Estoy llorando y creo que en la calle se oye algo. Salgo corriendo otra vez.

Me quedo frito en el sótano de un bloque vacío.

Sueño. En el sueño, un blanco muy alto me hace una prueba para un equipo de basket. Me hace dar vueltas alrededor de la cancha. Una vuelta y otra vuelta y otra vuelta. Y cada vez que paso por su lado se ríe más, y al final me paro y lo miro.

—¿Tú de qué te ríes?

—Estás corriendo al revés, negro —me suelta.

—¿Y por qué no decías algo? —le suelto yo.

Entonces me doy media vuelta y echo a correr para el otro lado. Y cada vez que paso por su lado vuelve a reír, cada vez más fuerte. Me paro y me quedo mirándolo.

—¿Y ahora dónde está la puta gracia? —pregunto.

—Has empezado a correr con el pie izquierdo —me dice.

—¿Tú qué hablas? —le pregunto. No lo pillo—. ¿Tengo que empezar con el derecho?

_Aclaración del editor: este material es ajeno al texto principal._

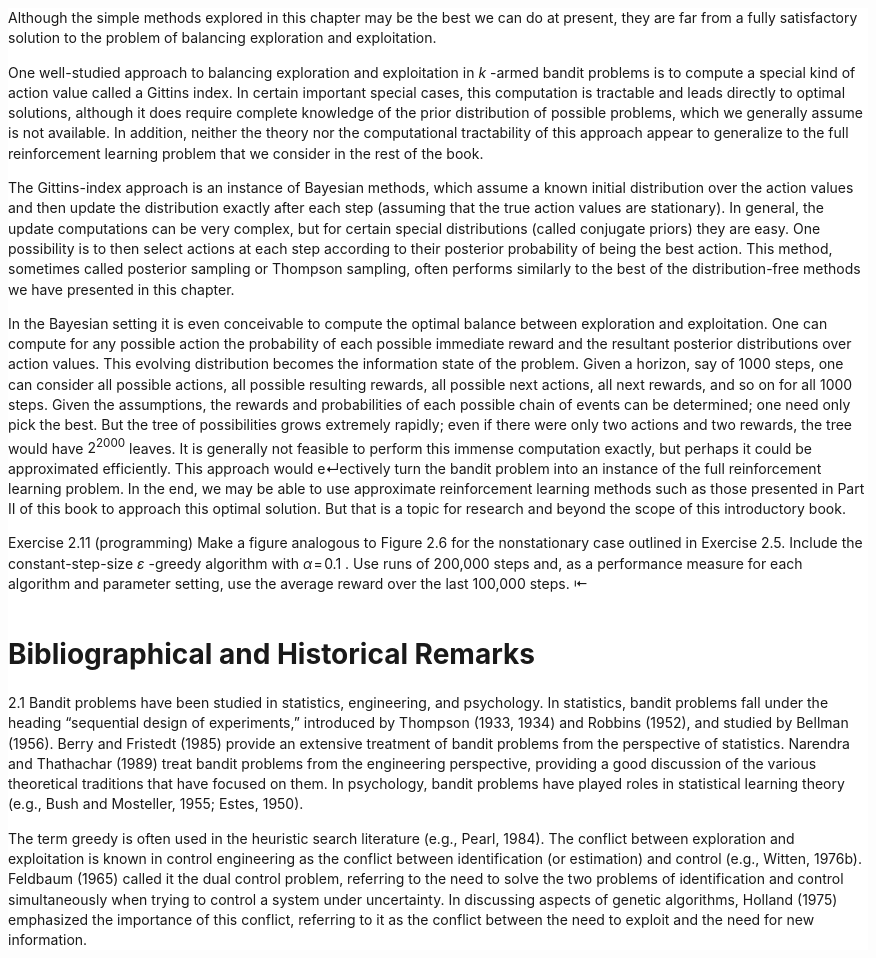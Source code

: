 Although the simple methods explored in this chapter may be the best we can do at present, they are far from a fully satisfactory solution to the problem of balancing exploration and exploitation.  

One well-studied approach to balancing exploration and exploitation in $k$ -armed bandit problems is to compute a special kind of action value called a Gittins index. In certain important special cases, this computation is tractable and leads directly to optimal solutions, although it does require complete knowledge of the prior distribution of possible problems, which we generally assume is not available. In addition, neither the theory nor the computational tractability of this approach appear to generalize to the full reinforcement learning problem that we consider in the rest of the book.  

The Gittins-index approach is an instance of Bayesian methods, which assume a known initial distribution over the action values and then update the distribution exactly after each step (assuming that the true action values are stationary). In general, the update computations can be very complex, but for certain special distributions (called conjugate priors) they are easy. One possibility is to then select actions at each step according to their posterior probability of being the best action. This method, sometimes called posterior sampling or Thompson sampling, often performs similarly to the best of the distribution-free methods we have presented in this chapter.  

In the Bayesian setting it is even conceivable to compute the optimal balance between exploration and exploitation. One can compute for any possible action the probability of each possible immediate reward and the resultant posterior distributions over action values. This evolving distribution becomes the information state of the problem. Given a horizon, say of 1000 steps, one can consider all possible actions, all possible resulting rewards, all possible next actions, all next rewards, and so on for all 1000 steps. Given the assumptions, the rewards and probabilities of each possible chain of events can be determined; one need only pick the best. But the tree of possibilities grows extremely rapidly; even if there were only two actions and two rewards, the tree would have $2^{2000}$ leaves. It is generally not feasible to perform this immense computation exactly, but perhaps it could be approximated efficiently. This approach would e↵ectively turn the bandit problem into an instance of the full reinforcement learning problem. In the end, we may be able to use approximate reinforcement learning methods such as those presented in Part II of this book to approach this optimal solution. But that is a topic for research and beyond the scope of this introductory book.  

Exercise 2.11 (programming) Make a figure analogous to Figure 2.6 for the nonstationary case outlined in Exercise 2.5. Include the constant-step-size $\varepsilon$ -greedy algorithm with $\alpha\!=\!0.1$ . Use runs of 200,000 steps and, as a performance measure for each algorithm and parameter setting, use the average reward over the last 100,000 steps. ⇤  

# Bibliographical and Historical Remarks  

2.1 Bandit problems have been studied in statistics, engineering, and psychology. In statistics, bandit problems fall under the heading “sequential design of experiments,” introduced by Thompson (1933, 1934) and Robbins (1952), and studied by Bellman (1956). Berry and Fristedt (1985) provide an extensive treatment of bandit problems from the perspective of statistics. Narendra and Thathachar (1989) treat bandit problems from the engineering perspective, providing a good discussion of the various theoretical traditions that have focused on them. In psychology, bandit problems have played roles in statistical learning theory (e.g., Bush and Mosteller, 1955; Estes, 1950).  

The term greedy is often used in the heuristic search literature (e.g., Pearl, 1984). The conflict between exploration and exploitation is known in control engineering as the conflict between identification (or estimation) and control (e.g., Witten, 1976b). Feldbaum (1965) called it the dual control problem, referring to the need to solve the two problems of identification and control simultaneously when trying to control a system under uncertainty. In discussing aspects of genetic algorithms, Holland (1975) emphasized the importance of this conflict, referring to it as the conflict between the need to exploit and the need for new information.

—No, pero el derecho siempre tiene que ser el primero que apoyas —me dice—. Da igual con el que empieces.

—No lo pillo —le digo.

—Vale, olvídalo —me dice—. Prueba a correr de espaldas.

Doy veinte vueltas de espaldas y me duelen las piernas y me doy cuenta de que no llevo zapatos y de que me sangran los pies. Y entonces el Willy corre de espaldas a mi lado, a mi paso. Cada vez que paso por al lado del entrenador, él me saluda con la cabeza. Miro al Willy, que sonríe.

—¿Ves? No está tan mal —me dice.

—¿Tú qué haces aquí? —le digo.

—Vengo a decirte que te equivocabas —me dice.

—¿Me equivocaba en qué? —le pregunto.

—Dices que no vales una mierda —dice—. Dices que yo no valgo una mierda. Pues yo soy una mierda, y tú también.

Suelta una carcajada y para de correr. Paso por al lado del entrenador y él también se ríe.